Sparse gradient descent recovers the parameters of a sparse max-affine model exactly from O(s log(d/s)) noise-free observations.

A machine-rendered reading of the paper's core claim, the machinery that carries it, and where it could break.

The paper introduces Sparse Gradient Descent (Sp-GD) to solve variable selection for convex piecewise linear regression expressed as the maximum of k affine functions. It supplies a non-asymptotic local convergence guarantee showing that fixed model order yields an ε-accurate estimate from O(max(ε^{-2} σ_z², 1) s log(d/s)) samples under sub-Gaussian noise obeying anti-concentration.

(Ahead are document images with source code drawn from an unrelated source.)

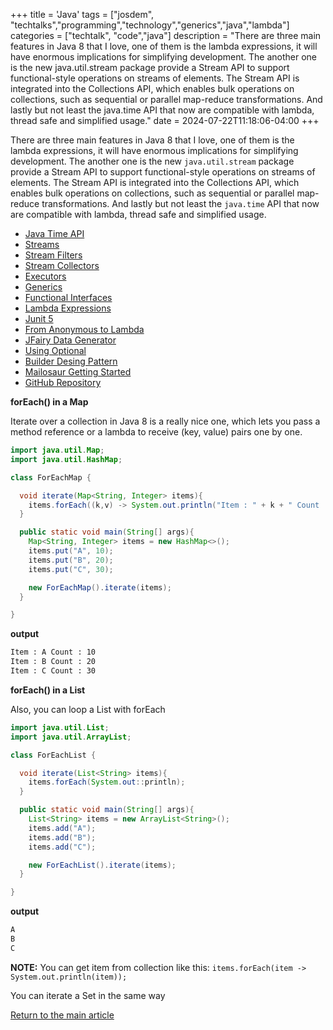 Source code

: +++
title = 'Java'
tags = ["josdem", "techtalks","programming","technology","generics","java","lambda"]
categories = ["techtalk", "code","java"]
description = "There are three main features in Java 8 that I love, one of them is the lambda expressions, it will have enormous implications for simplifying development. The another one is the new java.util.stream package provide a Stream API to support functional-style operations on streams of elements. The Stream API is integrated into the Collections API, which enables bulk operations on collections, such as sequential or parallel map-reduce transformations. And lastly but not least the java.time API that now are compatible with lambda, thread safe and simplified usage."
date = 2024-07-22T11:18:06-04:00
+++

There are three main features in Java 8 that I love, one of them is the lambda expressions, it will have enormous implications for simplifying development. The another one is the new `java.util.stream` package provide a Stream API to support functional-style operations on streams of elements. The Stream API is integrated into the Collections API, which enables bulk operations on collections, such as sequential or parallel map-reduce transformations. And lastly but not least the `java.time` API that now are compatible with lambda, thread safe and simplified usage.


* [Java Time API](/techtalk/java/java_time_api)
* [Streams](/techtalk/java/streams)
* [Stream Filters](/techtalk/java/stream_filters)
* [Stream Collectors](/techtalk/java/stream_collectors)
* [Executors](/techtalk/java/executors)
* [Generics](/techtalk/java/generics)
* [Functional Interfaces](/techtalk/java/functional_interfaces)
* [Lambda Expressions](/techtalk/java/lambda_expressions)
* [Junit 5](/techtalk/java/junit5)
* [From Anonymous to Lambda](/techtalk/java/from_anonymous_to_lambda)
* [JFairy Data Generator](/techtalk/java/jfairy)
* [Using Optional](/techtalk/java/optional)
* [Builder Desing Pattern](/techtalk/java/builder_design_pattern)
* [Mailosaur Getting Started](/techtalk/java/mailosaur_getting_started)
* [GitHub Repository](https://github.com/josdem/java-workshop)


**forEach() in a Map**

Iterate over a collection in Java 8 is a really nice one, which lets you pass a method reference or a lambda to receive (key, value) pairs one by one.

```java
import java.util.Map;
import java.util.HashMap;

class ForEachMap {

  void iterate(Map<String, Integer> items){
    items.forEach((k,v) -> System.out.println("Item : " + k + " Count : " + v));
  }

  public static void main(String[] args){
    Map<String, Integer> items = new HashMap<>();
    items.put("A", 10);
    items.put("B", 20);
    items.put("C", 30);

    new ForEachMap().iterate(items);
  }

}
```

**output**

```bash
Item : A Count : 10
Item : B Count : 20
Item : C Count : 30
```


**forEach() in a List**

Also, you can loop a List with forEach

```java
import java.util.List;
import java.util.ArrayList;

class ForEachList {

  void iterate(List<String> items){
    items.forEach(System.out::println);
  }

  public static void main(String[] args){
    List<String> items = new ArrayList<String>();
    items.add("A");
    items.add("B");
    items.add("C");

    new ForEachList().iterate(items);
  }

}
```

**output**

```bash
A
B
C
```

**NOTE:** You can get item from collection like this: `items.forEach(item -> System.out.println(item));`

You can iterate a Set in the same way

[Return to the main article](/)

The same bound implies exact recovery from O(s log(d/s)) samples when noise is absent. An initialization procedure based on sparse principal component analysis followed by covering search receives its own non-asymptotic guarantee, and a Real Maslov Dequantization map is introduced that converts sparse generalized polynomials into max-affine form with exponentially decaying error.

Core claim

When the model order and parameters are fixed, Sp-GD provides an ε-accurate estimate given O(max(ε^{-2}σ_z²,1)s log(d/s)) observations under sub-Gaussian noise with anti-concentration, implying exact recovery from O(s log(d/s)) noise-free observations.

What carries the argument

Sparse Gradient Descent (Sp-GD) that iteratively refines sparse weight vectors inside the max-affine representation while performing variable selection.

If this is right

  • Sp-GD converges locally to the ground-truth parameters at the stated sample rate.
  • The sparse-PCA initialization returns an ε-accurate starting point after O(ε^{-2} max(σ_z^4, σ_z², 1) s² log⁴(d)) Gaussian samples.
  • Real Maslov Dequantization maps sparse generalized polynomials to max-affine models with error that decays exponentially in the temperature parameter.
  • All convergence guarantees extend directly to the bounded-noise regime created by the dequantization map.

Where Pith is reading between the lines

These are editorial extensions of the paper, not claims the author makes directly.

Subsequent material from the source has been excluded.